● **What is required**
Filter the entries for the word "этом". Copy each line in which it occurs.

● **Excerpted data**
↓↓↓
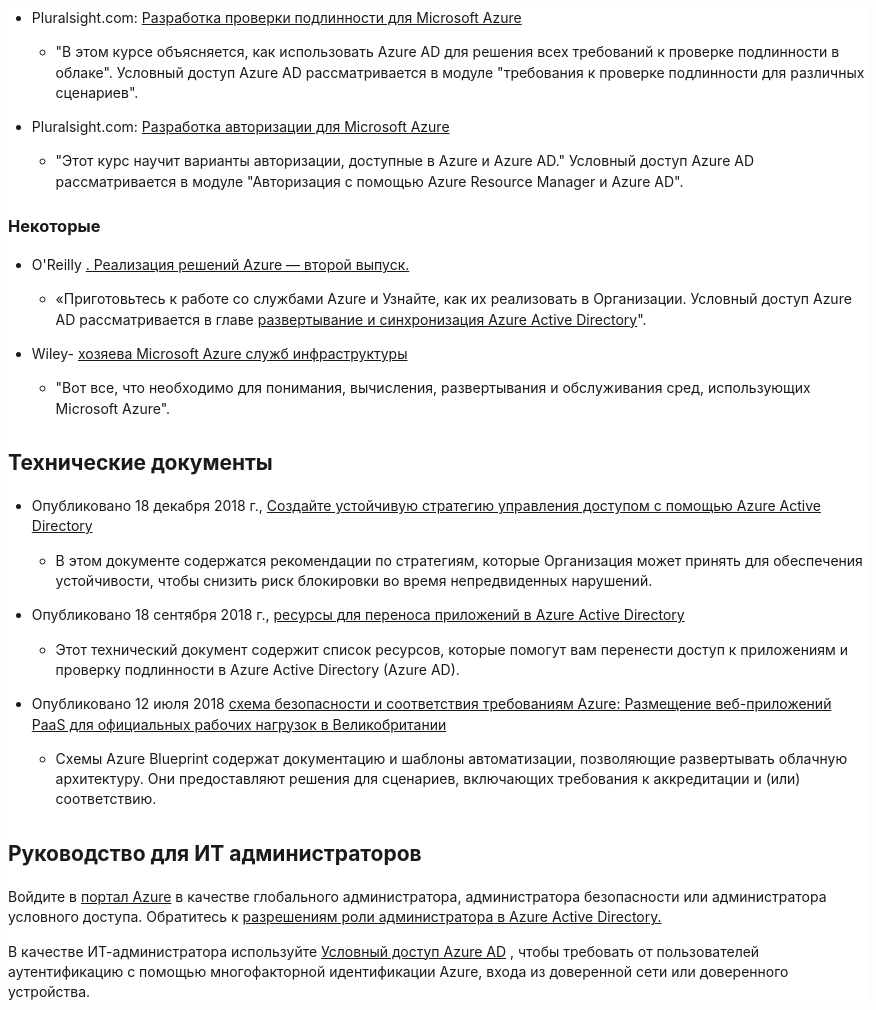 * Pluralsight.com: [Разработка проверки подлинности для Microsoft Azure](https://www.pluralsight.com/courses/microsoft-azure-authentication-design)
   * "В этом курсе объясняется, как использовать Azure AD для решения всех требований к проверке подлинности в облаке". Условный доступ Azure AD рассматривается в модуле "требования к проверке подлинности для различных сценариев".

* Pluralsight.com: [Разработка авторизации для Microsoft Azure](https://www.pluralsight.com/courses/microsoft-azure-authorization-design)
   * "Этот курс научит варианты авторизации, доступные в Azure и Azure AD." Условный доступ Azure AD рассматривается в модуле "Авторизация с помощью Azure Resource Manager и Azure AD".

### <a name="books"></a>Некоторые

* O'Reilly [. Реализация решений Azure — второй выпуск.](https://www.oreilly.com/library/view/implementing-azure-solutions/9781789343045/b7ead3db-eb1c-4ace-897e-86ee25ea86be.xhtml)
   * «Приготовьтесь к работе со службами Azure и Узнайте, как их реализовать в Организации. Условный доступ Azure AD рассматривается в главе [развертывание и синхронизация Azure Active Directory](https://learning.oreilly.com/library/view/implementing-azure-solutions/9781789343045/02ca8bba-08cf-4691-a7d0-1b96e286e7ea.xhtml)".

* Wiley- [хозяева Microsoft Azure служб инфраструктуры](https://www.wiley.com/Mastering+Microsoft+Azure+Infrastructure+Services-p-9781119003298)
   * "Вот все, что необходимо для понимания, вычисления, развертывания и обслуживания сред, использующих Microsoft Azure".

## <a name="white-papers"></a>Технические документы

* Опубликовано 18 декабря 2018 г., [Создайте устойчивую стратегию управления доступом с помощью Azure Active Directory](../authentication/concept-resilient-controls.md)
   * В этом документе содержатся рекомендации по стратегиям, которые Организация может принять для обеспечения устойчивости, чтобы снизить риск блокировки во время непредвиденных нарушений.

* Опубликовано 18 сентября 2018 г., [ресурсы для переноса приложений в Azure Active Directory](../manage-apps/migration-resources.md)
   * Этот технический документ содержит список ресурсов, которые помогут вам перенести доступ к приложениям и проверку подлинности в Azure Active Directory (Azure AD).

* Опубликовано 12 июля 2018 [схема безопасности и соответствия требованиям Azure: Размещение веб-приложений PaaS для официальных рабочих нагрузок в Великобритании](../../security/blueprints/ukofficial-paaswa-overview.md)
   * Схемы Azure Blueprint содержат документацию и шаблоны автоматизации, позволяющие развертывать облачную архитектуру. Они предоставляют решения для сценариев, включающих требования к аккредитации и (или) соответствию.

## <a name="guidance-for-it-administrators"></a>Руководство для ИТ администраторов

Войдите в [портал Azure](https://portal.azure.com/) в качестве глобального администратора, администратора безопасности или администратора условного доступа. Обратитесь к [разрешениям роли администратора в Azure Active Directory.](../users-groups-roles/directory-assign-admin-roles.md)

В качестве ИТ-администратора используйте [Условный доступ Azure AD](overview.md) , чтобы требовать от пользователей аутентификацию с помощью многофакторной идентификации Azure, входа из доверенной сети или доверенного устройства.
↑↑↑
● **Output of the task**
   * "В этом курсе объясняется, как использовать Azure AD для решения всех требований к проверке подлинности в облаке". Условный доступ Azure AD рассматривается в модуле "требования к проверке подлинности для различных сценариев".
   * В этом документе содержатся рекомендации по стратегиям, которые Организация может принять для обеспечения устойчивости, чтобы снизить риск блокировки во время непредвиденных нарушений.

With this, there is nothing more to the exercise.